Again, this is where a Matterport digital twin can do the heavy lifting. New and visiting employees can quickly get a sense of your space with a 3D walkthrough of your new warehouse layout. They’ll be able to assess design modifications quickly, and it’s easier to update workers about particularly complex facilities.
And with a comprehensive 3D model and schematic floor plans in hand, you can easily train employees on the warehouse’s emergency procedures. Use your floor plans to create and share emergency routes, response strategies and safety standards.
This was the case with Northumbrian Water, a utility company in the United Kingdom. After working with Matterport to create 3D models of their facilities, they were able to significantly reduce site visits for engineers and project managers. Employees were able to understand facility layouts prior to visits, so they were able to cut down on repeat visits and can now conduct virtual site meetings over Microsoft Teams.
Have a supplier engagement plan
Inevitably, you’ll need to create a strategy to keep your facility and equipment humming right along.
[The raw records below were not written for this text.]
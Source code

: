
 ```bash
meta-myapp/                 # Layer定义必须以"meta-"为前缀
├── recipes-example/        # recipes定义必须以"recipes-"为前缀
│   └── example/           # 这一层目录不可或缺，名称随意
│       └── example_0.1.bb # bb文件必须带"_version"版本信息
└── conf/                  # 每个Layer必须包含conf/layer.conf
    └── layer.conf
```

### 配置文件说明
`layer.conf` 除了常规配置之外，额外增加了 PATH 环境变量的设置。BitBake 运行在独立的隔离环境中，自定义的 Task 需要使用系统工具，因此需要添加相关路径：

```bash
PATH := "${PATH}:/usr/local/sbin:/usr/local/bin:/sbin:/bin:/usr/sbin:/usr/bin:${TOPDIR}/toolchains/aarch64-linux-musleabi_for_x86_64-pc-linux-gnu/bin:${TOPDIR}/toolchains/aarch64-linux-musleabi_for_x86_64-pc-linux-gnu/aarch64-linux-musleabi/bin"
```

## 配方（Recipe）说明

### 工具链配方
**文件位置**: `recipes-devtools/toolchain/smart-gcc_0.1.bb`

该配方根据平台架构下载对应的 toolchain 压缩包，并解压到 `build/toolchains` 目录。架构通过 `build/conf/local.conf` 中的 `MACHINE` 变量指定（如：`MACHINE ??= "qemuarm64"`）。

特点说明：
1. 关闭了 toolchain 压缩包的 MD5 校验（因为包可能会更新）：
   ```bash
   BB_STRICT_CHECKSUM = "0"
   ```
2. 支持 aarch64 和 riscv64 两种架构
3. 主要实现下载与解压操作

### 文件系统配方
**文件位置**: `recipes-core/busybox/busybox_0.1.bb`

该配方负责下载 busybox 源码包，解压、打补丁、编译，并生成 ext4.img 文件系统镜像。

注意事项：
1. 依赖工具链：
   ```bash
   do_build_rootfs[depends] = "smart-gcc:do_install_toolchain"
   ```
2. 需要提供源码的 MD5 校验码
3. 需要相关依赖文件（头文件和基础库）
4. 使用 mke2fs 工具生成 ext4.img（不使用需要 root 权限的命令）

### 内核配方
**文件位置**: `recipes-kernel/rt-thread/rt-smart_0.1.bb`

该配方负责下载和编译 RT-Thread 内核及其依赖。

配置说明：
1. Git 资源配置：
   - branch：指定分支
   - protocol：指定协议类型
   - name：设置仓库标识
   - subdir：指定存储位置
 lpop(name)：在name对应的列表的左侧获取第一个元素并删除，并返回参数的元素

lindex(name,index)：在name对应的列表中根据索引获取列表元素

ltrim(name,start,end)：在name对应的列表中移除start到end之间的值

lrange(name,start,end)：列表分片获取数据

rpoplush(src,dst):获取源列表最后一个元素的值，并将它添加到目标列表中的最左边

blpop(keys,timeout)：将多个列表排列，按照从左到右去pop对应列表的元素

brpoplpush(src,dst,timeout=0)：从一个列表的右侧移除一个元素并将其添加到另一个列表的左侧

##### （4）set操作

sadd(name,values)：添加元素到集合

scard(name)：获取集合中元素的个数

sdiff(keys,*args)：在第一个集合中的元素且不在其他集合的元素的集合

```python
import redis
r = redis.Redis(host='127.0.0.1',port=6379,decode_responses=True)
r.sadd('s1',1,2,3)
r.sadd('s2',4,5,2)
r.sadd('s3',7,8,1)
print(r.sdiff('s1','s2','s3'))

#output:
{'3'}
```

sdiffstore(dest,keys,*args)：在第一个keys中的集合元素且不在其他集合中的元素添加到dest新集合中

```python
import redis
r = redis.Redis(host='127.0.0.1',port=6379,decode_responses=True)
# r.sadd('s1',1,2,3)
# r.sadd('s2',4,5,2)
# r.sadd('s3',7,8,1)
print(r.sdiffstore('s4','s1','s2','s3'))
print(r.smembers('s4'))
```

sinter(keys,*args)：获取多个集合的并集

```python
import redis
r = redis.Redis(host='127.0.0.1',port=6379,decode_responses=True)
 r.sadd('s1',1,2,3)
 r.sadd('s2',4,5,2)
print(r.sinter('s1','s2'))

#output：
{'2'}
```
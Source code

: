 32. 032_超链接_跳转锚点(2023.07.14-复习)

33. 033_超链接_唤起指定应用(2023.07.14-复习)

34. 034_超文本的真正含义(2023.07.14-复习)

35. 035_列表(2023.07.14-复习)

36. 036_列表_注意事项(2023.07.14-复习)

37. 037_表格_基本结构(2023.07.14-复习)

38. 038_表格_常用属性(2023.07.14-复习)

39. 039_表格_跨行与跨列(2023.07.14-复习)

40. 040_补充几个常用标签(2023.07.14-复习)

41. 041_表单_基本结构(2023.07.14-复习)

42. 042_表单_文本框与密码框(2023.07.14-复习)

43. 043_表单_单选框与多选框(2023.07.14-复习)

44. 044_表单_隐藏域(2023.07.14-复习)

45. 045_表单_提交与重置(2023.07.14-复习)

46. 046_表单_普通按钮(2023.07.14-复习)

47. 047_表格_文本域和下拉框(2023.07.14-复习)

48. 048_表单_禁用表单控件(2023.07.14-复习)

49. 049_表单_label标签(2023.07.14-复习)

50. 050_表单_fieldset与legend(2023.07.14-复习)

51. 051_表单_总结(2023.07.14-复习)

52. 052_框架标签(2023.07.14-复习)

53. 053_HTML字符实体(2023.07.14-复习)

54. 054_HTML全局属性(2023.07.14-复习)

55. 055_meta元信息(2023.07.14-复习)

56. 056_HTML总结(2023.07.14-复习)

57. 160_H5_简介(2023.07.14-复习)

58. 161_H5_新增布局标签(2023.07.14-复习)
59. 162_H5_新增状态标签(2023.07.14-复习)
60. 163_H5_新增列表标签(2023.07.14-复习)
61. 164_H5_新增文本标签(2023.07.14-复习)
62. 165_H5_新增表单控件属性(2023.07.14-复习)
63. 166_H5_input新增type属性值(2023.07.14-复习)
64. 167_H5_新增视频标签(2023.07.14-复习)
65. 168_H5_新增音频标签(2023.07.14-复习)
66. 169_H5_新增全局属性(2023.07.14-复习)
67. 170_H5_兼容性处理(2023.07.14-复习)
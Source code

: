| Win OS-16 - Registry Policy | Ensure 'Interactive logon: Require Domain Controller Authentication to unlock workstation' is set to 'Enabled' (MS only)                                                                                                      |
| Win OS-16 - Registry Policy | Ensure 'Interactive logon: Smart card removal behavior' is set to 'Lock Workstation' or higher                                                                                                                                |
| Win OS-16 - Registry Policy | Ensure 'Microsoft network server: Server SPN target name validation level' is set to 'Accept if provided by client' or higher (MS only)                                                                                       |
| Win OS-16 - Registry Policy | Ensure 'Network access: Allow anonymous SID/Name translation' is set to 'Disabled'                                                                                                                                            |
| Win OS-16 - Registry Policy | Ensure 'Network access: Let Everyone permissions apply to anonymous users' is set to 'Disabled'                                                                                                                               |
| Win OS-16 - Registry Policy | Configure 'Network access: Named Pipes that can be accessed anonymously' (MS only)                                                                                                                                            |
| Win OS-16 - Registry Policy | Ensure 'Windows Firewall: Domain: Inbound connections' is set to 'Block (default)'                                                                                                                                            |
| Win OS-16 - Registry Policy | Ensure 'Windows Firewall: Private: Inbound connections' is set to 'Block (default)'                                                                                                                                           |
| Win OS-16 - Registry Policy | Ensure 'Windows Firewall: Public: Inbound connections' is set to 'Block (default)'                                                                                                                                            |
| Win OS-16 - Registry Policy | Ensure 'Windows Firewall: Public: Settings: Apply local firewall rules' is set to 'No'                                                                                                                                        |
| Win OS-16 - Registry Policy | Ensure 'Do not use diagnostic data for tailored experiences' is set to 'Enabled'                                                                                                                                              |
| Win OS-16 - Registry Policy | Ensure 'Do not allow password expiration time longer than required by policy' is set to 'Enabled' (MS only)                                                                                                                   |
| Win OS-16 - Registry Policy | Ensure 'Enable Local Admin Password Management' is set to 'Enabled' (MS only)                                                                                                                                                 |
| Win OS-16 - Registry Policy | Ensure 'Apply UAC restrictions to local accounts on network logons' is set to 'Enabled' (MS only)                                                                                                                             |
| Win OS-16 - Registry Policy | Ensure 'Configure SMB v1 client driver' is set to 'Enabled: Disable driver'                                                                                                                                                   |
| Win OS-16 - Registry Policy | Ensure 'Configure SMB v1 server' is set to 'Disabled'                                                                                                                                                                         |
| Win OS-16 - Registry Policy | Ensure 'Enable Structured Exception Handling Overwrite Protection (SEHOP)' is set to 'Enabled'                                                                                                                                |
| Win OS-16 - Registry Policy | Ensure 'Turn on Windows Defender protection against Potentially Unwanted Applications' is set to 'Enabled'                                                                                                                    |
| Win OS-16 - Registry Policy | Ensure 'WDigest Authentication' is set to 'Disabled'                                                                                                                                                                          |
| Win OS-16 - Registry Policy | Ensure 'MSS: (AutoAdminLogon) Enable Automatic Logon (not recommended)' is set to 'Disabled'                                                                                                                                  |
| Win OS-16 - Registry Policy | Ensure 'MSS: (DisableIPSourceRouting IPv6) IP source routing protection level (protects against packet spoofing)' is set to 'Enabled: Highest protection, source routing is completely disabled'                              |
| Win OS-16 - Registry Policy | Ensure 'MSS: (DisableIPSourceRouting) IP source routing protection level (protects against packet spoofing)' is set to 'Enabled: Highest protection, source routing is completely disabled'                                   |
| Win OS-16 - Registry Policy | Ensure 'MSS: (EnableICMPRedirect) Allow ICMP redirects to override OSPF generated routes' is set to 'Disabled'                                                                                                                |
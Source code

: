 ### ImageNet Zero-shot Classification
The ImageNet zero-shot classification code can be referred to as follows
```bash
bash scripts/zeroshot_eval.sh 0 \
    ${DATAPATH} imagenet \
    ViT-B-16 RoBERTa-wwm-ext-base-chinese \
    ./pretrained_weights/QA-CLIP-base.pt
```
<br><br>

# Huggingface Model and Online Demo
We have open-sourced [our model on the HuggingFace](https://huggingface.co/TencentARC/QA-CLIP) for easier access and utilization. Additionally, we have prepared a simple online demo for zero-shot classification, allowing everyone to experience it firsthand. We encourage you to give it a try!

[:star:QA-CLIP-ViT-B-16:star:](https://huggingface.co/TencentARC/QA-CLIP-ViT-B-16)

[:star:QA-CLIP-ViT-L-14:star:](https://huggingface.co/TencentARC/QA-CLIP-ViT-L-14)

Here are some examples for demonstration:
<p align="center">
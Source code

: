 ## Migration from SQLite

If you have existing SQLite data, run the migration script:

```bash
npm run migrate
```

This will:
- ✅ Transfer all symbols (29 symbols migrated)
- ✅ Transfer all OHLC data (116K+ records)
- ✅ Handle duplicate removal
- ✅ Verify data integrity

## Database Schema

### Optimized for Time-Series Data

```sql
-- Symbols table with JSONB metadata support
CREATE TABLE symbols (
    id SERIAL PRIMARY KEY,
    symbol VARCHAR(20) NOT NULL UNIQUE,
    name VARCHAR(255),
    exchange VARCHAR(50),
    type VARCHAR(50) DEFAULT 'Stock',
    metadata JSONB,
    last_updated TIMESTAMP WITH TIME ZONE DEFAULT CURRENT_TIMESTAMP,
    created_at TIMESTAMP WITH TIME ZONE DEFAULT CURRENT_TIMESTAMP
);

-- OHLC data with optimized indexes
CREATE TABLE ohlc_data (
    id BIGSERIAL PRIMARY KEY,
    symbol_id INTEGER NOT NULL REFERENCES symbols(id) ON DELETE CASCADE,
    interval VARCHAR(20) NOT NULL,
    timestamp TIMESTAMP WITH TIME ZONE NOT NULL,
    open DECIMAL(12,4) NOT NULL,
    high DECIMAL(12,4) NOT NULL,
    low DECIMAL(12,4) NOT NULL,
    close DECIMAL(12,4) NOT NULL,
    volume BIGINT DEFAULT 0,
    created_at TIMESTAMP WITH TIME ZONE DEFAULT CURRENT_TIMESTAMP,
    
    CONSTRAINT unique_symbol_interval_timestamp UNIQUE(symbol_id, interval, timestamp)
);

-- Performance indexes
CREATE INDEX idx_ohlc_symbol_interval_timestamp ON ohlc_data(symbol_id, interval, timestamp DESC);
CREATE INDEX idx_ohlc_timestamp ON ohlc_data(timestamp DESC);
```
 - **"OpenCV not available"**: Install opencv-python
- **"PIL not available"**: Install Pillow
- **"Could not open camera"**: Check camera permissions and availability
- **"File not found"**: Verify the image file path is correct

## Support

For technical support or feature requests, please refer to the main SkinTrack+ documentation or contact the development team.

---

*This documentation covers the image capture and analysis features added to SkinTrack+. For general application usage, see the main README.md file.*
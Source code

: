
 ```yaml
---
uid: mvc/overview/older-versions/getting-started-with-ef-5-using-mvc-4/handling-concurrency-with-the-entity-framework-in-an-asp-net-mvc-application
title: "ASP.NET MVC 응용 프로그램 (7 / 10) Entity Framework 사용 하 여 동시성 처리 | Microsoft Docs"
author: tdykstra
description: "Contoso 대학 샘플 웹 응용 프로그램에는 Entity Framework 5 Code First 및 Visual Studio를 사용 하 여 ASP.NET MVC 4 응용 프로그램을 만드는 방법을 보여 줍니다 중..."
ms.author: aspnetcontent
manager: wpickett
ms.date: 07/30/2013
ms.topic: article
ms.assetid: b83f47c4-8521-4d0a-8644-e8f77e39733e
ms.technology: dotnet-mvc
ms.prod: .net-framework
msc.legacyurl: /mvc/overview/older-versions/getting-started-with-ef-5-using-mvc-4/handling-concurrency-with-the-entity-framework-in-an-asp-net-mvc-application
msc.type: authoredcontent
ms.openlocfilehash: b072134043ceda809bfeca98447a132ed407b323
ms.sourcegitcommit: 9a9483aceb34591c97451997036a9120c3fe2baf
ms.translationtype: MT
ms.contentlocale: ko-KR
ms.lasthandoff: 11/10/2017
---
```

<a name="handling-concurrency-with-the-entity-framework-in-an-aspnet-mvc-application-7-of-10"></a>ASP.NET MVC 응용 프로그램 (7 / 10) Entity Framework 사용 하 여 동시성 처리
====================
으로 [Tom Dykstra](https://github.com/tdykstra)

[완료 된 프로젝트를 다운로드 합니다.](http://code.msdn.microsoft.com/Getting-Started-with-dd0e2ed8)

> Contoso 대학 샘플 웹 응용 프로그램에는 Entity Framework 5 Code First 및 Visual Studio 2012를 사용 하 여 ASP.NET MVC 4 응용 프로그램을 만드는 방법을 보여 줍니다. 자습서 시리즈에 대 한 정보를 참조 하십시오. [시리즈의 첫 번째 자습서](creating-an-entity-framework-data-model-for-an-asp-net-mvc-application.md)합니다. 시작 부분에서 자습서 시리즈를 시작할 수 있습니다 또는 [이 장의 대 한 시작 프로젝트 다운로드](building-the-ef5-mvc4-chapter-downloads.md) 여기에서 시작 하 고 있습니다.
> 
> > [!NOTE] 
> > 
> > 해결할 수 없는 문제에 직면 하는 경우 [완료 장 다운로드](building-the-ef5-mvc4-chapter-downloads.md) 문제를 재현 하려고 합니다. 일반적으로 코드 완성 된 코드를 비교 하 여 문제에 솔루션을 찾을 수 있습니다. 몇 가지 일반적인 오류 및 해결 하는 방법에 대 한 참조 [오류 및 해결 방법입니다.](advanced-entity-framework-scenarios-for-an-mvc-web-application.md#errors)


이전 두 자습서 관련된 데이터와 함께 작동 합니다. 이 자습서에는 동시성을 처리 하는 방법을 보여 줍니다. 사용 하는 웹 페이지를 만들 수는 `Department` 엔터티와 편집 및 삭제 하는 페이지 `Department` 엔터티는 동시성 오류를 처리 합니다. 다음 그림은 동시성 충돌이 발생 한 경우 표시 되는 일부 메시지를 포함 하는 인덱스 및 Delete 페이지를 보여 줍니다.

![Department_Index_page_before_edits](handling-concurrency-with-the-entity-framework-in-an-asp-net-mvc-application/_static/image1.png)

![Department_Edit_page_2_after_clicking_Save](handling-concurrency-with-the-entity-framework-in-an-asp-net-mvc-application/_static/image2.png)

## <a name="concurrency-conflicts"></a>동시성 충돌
You’ll have to regularly engage vendors like plumbers, electricians, and more to keep your warehouse running smoothly.
Fortunately, Matterport makes it simple to compile a plan for your facility’s design and ongoing maintenance. The Facilities Management solution builds a visual record of all your current equipment and assets, then allows you to use digital tags to label them with notes on repairs, maintenance, and training details.
From there, you can quickly share your equipment inventory and relevant notes with maintenance personnel for additional context. And this visual inventory management feature also makes it easy for maintenance staff and personnel to find specific machinery in your facility.
This is another area where Northumbrian greatly benefitted. Northumbrian Water invests $250-300 million each year refurbishing and creating new water management and delivery systems. With so many facilities and systems, keeping track of all these assets is a headache.
However, Matterport coupled with Sitedesk allowed Northumbrian to visualize and link all these systems. And because these facilities and systems are linked, it’s easy for managers to quickly pull up crucial details like equipment model numbers, installation dates, acquisition costs, and maintenance schedules.
Examples of real warehouse models
Digital twins are a powerful tool to ensure facility managers and owners choose the right layout and maximize their space. Now, you can get inspired by some of the possibilities with real-world examples of warehouse models.
For example, a digital twin gives you a complete understanding of a space when it’s a blank slate, like this lower-level storage space.
Source Facility managers and owners can also lean on virtual staging to help configure equipment and workstations in a space. With a digital twin, you have your warehouse’s exact dimensions captured, so it’s easy to experiment with different layouts and designs virtually.
For warehouses with multiple rooms or alcoves, you can get a bird’s eye view of the floorplan so you can easily visualize the space while considering the layout. You can also manipulate your 3D model in what’s called a “dollhouse” view to explore it from any rotation.